The article is by a physician, Richard L. Reece, and he doesn't dismiss the possibility that physicians will one day embrace ehrs–but it has to be something that develops from the practice of medicine, not an idea that sprang full blown from the mind of a bureaucrat:

[M]any physicians believe that new apps, such as better speech recognition or systems that translate data into narrative, will make EHRs easier to use. "Free," government-subsidized, or cheaper models will enter the market; clinical algorithms, based on demographic and patient-entered historical information, will make diagnosis, treatment, and management faster and better. But these features must evolve from below rather than being imposed from above. EHRs won't be useful and physician-friendly until physicians themselves have more input into their design.

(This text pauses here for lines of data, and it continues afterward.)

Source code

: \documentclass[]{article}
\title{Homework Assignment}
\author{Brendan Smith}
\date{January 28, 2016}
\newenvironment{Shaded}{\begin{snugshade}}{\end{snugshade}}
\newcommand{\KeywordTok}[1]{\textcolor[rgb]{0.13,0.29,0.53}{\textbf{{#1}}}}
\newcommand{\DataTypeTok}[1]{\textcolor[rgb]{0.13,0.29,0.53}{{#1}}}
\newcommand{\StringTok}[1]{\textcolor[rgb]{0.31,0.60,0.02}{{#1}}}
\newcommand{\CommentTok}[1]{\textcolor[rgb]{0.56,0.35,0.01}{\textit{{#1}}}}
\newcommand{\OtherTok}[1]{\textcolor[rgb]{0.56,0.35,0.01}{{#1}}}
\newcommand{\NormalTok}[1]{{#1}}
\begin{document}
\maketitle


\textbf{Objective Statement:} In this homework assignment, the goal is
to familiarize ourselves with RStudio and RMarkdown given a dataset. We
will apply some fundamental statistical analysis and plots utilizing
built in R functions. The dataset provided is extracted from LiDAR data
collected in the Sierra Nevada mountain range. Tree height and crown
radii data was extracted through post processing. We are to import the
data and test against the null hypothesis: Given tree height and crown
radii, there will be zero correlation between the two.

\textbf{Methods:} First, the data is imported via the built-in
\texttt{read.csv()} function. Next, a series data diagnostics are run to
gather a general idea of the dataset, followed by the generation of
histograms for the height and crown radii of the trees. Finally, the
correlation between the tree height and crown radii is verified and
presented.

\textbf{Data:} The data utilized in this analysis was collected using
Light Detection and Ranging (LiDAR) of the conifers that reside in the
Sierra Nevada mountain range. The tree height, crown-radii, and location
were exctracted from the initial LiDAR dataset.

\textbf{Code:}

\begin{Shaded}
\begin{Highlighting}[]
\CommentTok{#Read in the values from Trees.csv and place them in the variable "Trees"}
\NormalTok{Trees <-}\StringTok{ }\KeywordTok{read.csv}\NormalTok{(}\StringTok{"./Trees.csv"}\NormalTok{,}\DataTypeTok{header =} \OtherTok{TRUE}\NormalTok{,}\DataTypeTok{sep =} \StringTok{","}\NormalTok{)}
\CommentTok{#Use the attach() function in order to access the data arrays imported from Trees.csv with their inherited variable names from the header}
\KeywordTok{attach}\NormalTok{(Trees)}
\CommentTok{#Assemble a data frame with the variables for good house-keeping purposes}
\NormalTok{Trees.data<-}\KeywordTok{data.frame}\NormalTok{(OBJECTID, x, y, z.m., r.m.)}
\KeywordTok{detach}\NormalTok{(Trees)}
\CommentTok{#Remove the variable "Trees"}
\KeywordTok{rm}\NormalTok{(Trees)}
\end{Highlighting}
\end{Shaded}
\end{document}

I can't help thinking that the government's overestimation of the immediate value of ehrs may reflect the critical flaw of Obamacare: it is a system built on the ideas of bureaucrats, not on the day to day practice of the healing art. Obamacare doesn't take into consideration the all-important relationship between doctor and patient. As Dr. Reece writes:    

A string of numbers containing demographic, laboratory, and other patient information, no matter how systematically assembled or gathered, is not narrative. It does not tell a story. It contains "just the facts," as Sergeant Joe Friday used to say. That is why an ophthalmologist told me that when he gets an EHR summary, he ignores it: "It does not tell me the patient's story. It does not tell me why the patient is here, what troubles the patient, and what the referring doctor wants me to do."